Dakon grimaced. “He got away from me after he cut me,” he said, indicating the slice down his arm that had not been noticed by the king.

“Jesso, I want the castle turned upside down. Find him for me. He should be covered in a fair amount of blood by the look of things,” the king said.

“Right away, my king. Jun, Killium, stand watch over your king at all times,” Jesso said.

“He will not leave our sight.”

“It’s not me we should be protecting,” Garrick said. “I am not the one with holes in my body.”

He bent to press a gentling kiss on her forehead when she began to fret.

“I’ll have to stitch her hand and her breast once the bleeding subsides,” the medic said.

“This is a lot of blood,” Garrick said worriedly.

“The breast has many sensitive vessels. But it is not the blood we see that is a worry. It is what is bleeding on the inside,” the medic said. “If it is weighing on her lung, she may not be able to breathe.”

“Oh sweet Joyous One, may that not be so,” Garrick said fiercely. He reached for her undamaged hand and squeezed it. “Tell me what I can do to help,” he begged the medic.

“I am sorry, my king, but there is nothing we can do but pray it does not happen…and pray the blade was clean.”

“Clean? Why clean?” Garrick asked sharply.

“A rusted blade can lead to infections of the blood. I have seen such things and it is not something you would ever want to see,” the medic said grimly.

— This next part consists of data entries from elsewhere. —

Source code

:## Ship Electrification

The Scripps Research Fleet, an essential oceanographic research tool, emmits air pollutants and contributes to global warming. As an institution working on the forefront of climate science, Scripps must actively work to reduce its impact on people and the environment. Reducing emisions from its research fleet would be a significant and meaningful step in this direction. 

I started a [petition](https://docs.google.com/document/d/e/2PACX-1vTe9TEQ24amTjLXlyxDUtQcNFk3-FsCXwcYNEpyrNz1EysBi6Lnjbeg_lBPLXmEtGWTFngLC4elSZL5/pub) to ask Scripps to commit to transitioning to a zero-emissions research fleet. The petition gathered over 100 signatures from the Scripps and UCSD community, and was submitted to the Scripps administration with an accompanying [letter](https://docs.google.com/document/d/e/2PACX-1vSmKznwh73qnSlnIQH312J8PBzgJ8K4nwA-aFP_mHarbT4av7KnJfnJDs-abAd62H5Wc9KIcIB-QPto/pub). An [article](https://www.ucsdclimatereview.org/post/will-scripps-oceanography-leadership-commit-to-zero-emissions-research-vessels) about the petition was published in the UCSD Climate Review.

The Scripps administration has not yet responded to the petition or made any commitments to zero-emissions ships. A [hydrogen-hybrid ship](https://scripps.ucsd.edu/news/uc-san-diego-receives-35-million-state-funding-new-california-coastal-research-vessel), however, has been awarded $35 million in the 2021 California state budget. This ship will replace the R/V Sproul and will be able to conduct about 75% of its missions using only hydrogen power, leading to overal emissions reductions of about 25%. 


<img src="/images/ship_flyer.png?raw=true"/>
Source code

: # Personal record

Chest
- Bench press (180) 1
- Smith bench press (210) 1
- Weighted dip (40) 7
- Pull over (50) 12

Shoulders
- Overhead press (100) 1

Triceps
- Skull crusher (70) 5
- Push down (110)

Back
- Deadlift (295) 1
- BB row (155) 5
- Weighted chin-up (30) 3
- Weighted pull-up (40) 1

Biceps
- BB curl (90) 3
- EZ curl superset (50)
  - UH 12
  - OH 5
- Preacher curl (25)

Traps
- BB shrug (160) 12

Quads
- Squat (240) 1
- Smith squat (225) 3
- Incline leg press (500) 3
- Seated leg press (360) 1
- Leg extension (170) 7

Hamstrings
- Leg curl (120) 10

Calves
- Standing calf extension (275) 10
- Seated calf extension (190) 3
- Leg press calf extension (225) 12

“Do all that you can,” Garrick said, trying hard to keep the rage within him controlled. He had felt her injuries, felt her fear. And had not recognized them. What kind of mate was he that he did not even know when his trumate needed him most?

“It will be all right,” he heard her whisper to him. He looked down into the pain-filled blue of her beautiful eyes.

“I should never have left you,” he said softly, his throat growing tight with his emotions.

“You cannot be with me every moment of the day. He would have found a way,” she said. And Garrick knew she was right. But never again. If she survived this he would see one of the Trusted by her side at all times. He looked to Dakon.

“How did you come upon her?”

“I was coming from these rooms after spending time with my younger brother and sister. I was telling them stories about the masque. About all the grand men and women there. And about how beautiful their sister was, shining like a star on your arm.”

“She
was
beautiful,” the king whispered. “
Is
beautiful. And if she should die because I made a target of her, I could never live with myself.”

“You cannot make yourself responsible for the deplorable actions of others. You are giving my sister a tremendous gift. The promise of a life beyond anything she ever dreamed of. Do you know what she said to me just today? ‘I am glad I am going to be queen. Think of all the people I can help.’ And I asked her if it was worth the trouble that came with it, the difficulties and the attitudes. ‘Garrick makes all of that simply ease away’ said she. She values and respects you and all because you value and respect her. She is easily loved, my sister. She makes friends wherever she goes. It has been difficult for her this past misra because she is not used to so many people disliking her. It took some adjustment. An adjustment my sister should not have had to make. But it is what it is and she did it because she cares about you and this city and these people…whether the feeling is returned or not.”

“Your sister is more than worthy of my respect and my love. I wonder though if I am worthy enough for her.”

“You are just by nature of the question. Your self-doubt reflects a man who is not so full of himself that he never questions himself and his own value in the lives of others. It is the kind of man I want my king to be.”

Garrick regarded him a moment. “You sound like Trusted,” he said.

Dakon shook his head, holding out a staying hand. “I sound as a brother…nothing more. Tonight I strive for nothing more than to see my sister live.”

“Then we share common ground. Not a king and a man of the Order…but simply two men praying for the life of one woman.”